Work to be completed — Please return each entry that follows exactly as written, and keep the pictures out.

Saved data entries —
########

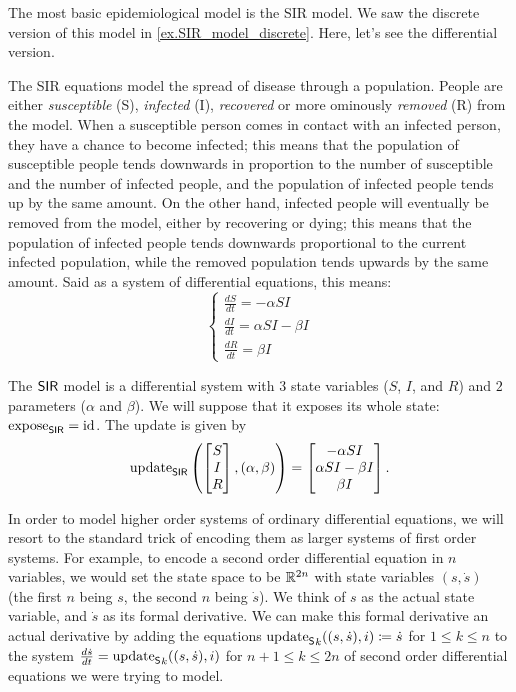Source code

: \documentclass[DynamicalBook]{subfiles}
\begin{document}
\begin{example}\label{ex.sir_model_diff}
  The most basic epidemiological model is the SIR model. We saw the discrete version of this model in \cref{ex.SIR_model_discrete}. Here, let's see the differential version.

  The SIR equations model the spread
  of disease through a population. People are either \emph{susceptible} (S),
  \emph{infected} (I), \emph{recovered} or more ominously \emph{removed} (R)
  from the model. When a susceptible person comes in contact with an infected
  person, they have a chance to become infected; this means that the population
  of susceptible people tends downwards in proportion to the number of
  susceptible and the number of infected people, and the population of infected
  people tends up by the same amount. On the other hand, infected people will
  eventually be removed from the model, either by recovering or dying; this
  means that the population of infected people tends downwards proportional to
  the current infected population, while the removed population tends upwards by
  the same amount. Said as a system of differential equations, this means:
  \begin{equation}\label{eqn.sir_model_diff}
    \begin{cases}
      \frac{dS}{dt} = -\alpha S I \\
      \frac{dI}{dt} = \alpha S I - \beta I \\
      \frac{dR}{dt} = \beta I
    \end{cases}
  \end{equation}

  The $\mathsf{SIR}$ model is a differential system with $3$ state variables ($S$,
  $I$, and $R$) and $2$ parameters ($\alpha$ and $\beta$). We will suppose that
  it exposes its whole state: $\mathrm{expose}_{\mathsf{SIR}} = \mathrm{id}$. The update is given by 
\[
\mathrm{update}_{\mathsf{SIR}}\left( \begin{bmatrix} S\\ I \\ R \end{bmatrix}, (\alpha, \beta)
\right) = \begin{bmatrix} -\alpha S I \\ \alpha S I - \beta I \\ \beta I\end{bmatrix}.
\]
\end{example}


  In order to model higher order systems of ordinary differential equations, we will resort
  to the standard trick of encoding them as larger systems of first order
  systems. For example, to encode a second order differential equation in $n$
  variables, we would set the state space to be $\mathbb{R}^{2n}$ with state variables
  $(s, \dot{s})$ (the first $n$ being $s$, the second $n$ being $\dot{s}$). We think of $s$ as the actual state variable, and $\dot{s}$ as its formal derivative. We can make this formal derivative an actual derivative by adding the equations ${\mathrm{update}_{\mathsf{S}}}_{k}((s, \dot{s}), i) \coloneqq \dot{s}$ for $1 \leq k \leq n$ to the system
  $\frac{d\dot{s}}{dt} = {\mathrm{update}_{\mathsf{S}}}_{k}((s, \dot{s}), i)$ for $n + 1 \leq k \leq 2n$ of second order
  differential equations we were trying to model.
  
\end{document}
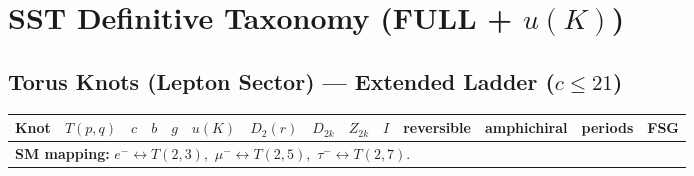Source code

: \documentclass[a4paper,11pt]{article}
\begin{document}
\section*{SST Definitive Taxonomy (FULL + $u(K)$)}
\subsection*{Torus Knots (Lepton Sector) — Extended Ladder ($c\le 21$)}
\begin{longtable}{lccccccccccccc}
\toprule
Knot & $T(p,q)$ & $c$ & $b$ & $g$ & $u(K)$ & $D_2(r)$ & $D_{2k}$ & $Z_{2k}$ & $I$ & reversible & amphichiral & periods & FSG \\
\midrule
\multicolumn{14}{l}{\textbf{SM mapping:} $e^- \leftrightarrow T(2,3)$,\ $\mu^- \leftrightarrow T(2,5)$,\ $\tau^- \leftrightarrow T(2,7)$.} \\ \hline


\end{longtable}
\end{document}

########

Expected answer —
Source code

: \documentclass[DynamicalBook]{subfiles}
\begin{document}
\begin{example}\label{ex.sir_model_diff}
  The most basic epidemiological model is the SIR model. We saw the discrete version of this model in \cref{ex.SIR_model_discrete}. Here, let's see the differential version.

  The SIR equations model the spread
  of disease through a population. People are either \emph{susceptible} (S),
  \emph{infected} (I), \emph{recovered} or more ominously \emph{removed} (R)
  from the model. When a susceptible person comes in contact with an infected
  person, they have a chance to become infected; this means that the population
  of susceptible people tends downwards in proportion to the number of
  susceptible and the number of infected people, and the population of infected
  people tends up by the same amount. On the other hand, infected people will
  eventually be removed from the model, either by recovering or dying; this
  means that the population of infected people tends downwards proportional to
  the current infected population, while the removed population tends upwards by
  the same amount. Said as a system of differential equations, this means:
  \begin{equation}\label{eqn.sir_model_diff}
    \begin{cases}
      \frac{dS}{dt} = -\alpha S I \\
      \frac{dI}{dt} = \alpha S I - \beta I \\
      \frac{dR}{dt} = \beta I
    \end{cases}
  \end{equation}

  The $\mathsf{SIR}$ model is a differential system with $3$ state variables ($S$,
  $I$, and $R$) and $2$ parameters ($\alpha$ and $\beta$). We will suppose that
  it exposes its whole state: $\mathrm{expose}_{\mathsf{SIR}} = \mathrm{id}$. The update is given by 
\[
\mathrm{update}_{\mathsf{SIR}}\left( \begin{bmatrix} S\\ I \\ R \end{bmatrix}, (\alpha, \beta)
\right) = \begin{bmatrix} -\alpha S I \\ \alpha S I - \beta I \\ \beta I\end{bmatrix}.
\]
\end{example}


  In order to model higher order systems of ordinary differential equations, we will resort
  to the standard trick of encoding them as larger systems of first order
  systems. For example, to encode a second order differential equation in $n$
  variables, we would set the state space to be $\mathbb{R}^{2n}$ with state variables
  $(s, \dot{s})$ (the first $n$ being $s$, the second $n$ being $\dot{s}$). We think of $s$ as the actual state variable, and $\dot{s}$ as its formal derivative. We can make this formal derivative an actual derivative by adding the equations ${\mathrm{update}_{\mathsf{S}}}_{k}((s, \dot{s}), i) \coloneqq \dot{s}$ for $1 \leq k \leq n$ to the system
  $\frac{d\dot{s}}{dt} = {\mathrm{update}_{\mathsf{S}}}_{k}((s, \dot{s}), i)$ for $n + 1 \leq k \leq 2n$ of second order
  differential equations we were trying to model.
  
\end{document}
Source code

: \documentclass[a4paper,11pt]{article}
\begin{document}
\section*{SST Definitive Taxonomy (FULL + $u(K)$)}
\subsection*{Torus Knots (Lepton Sector) — Extended Ladder ($c\le 21$)}
\begin{longtable}{lccccccccccccc}
\toprule
Knot & $T(p,q)$ & $c$ & $b$ & $g$ & $u(K)$ & $D_2(r)$ & $D_{2k}$ & $Z_{2k}$ & $I$ & reversible & amphichiral & periods & FSG \\
\midrule
\multicolumn{14}{l}{\textbf{SM mapping:} $e^- \leftrightarrow T(2,3)$,\ $\mu^- \leftrightarrow T(2,5)$,\ $\tau^- \leftrightarrow T(2,7)$.} \\ \hline


\end{longtable}
\end{document}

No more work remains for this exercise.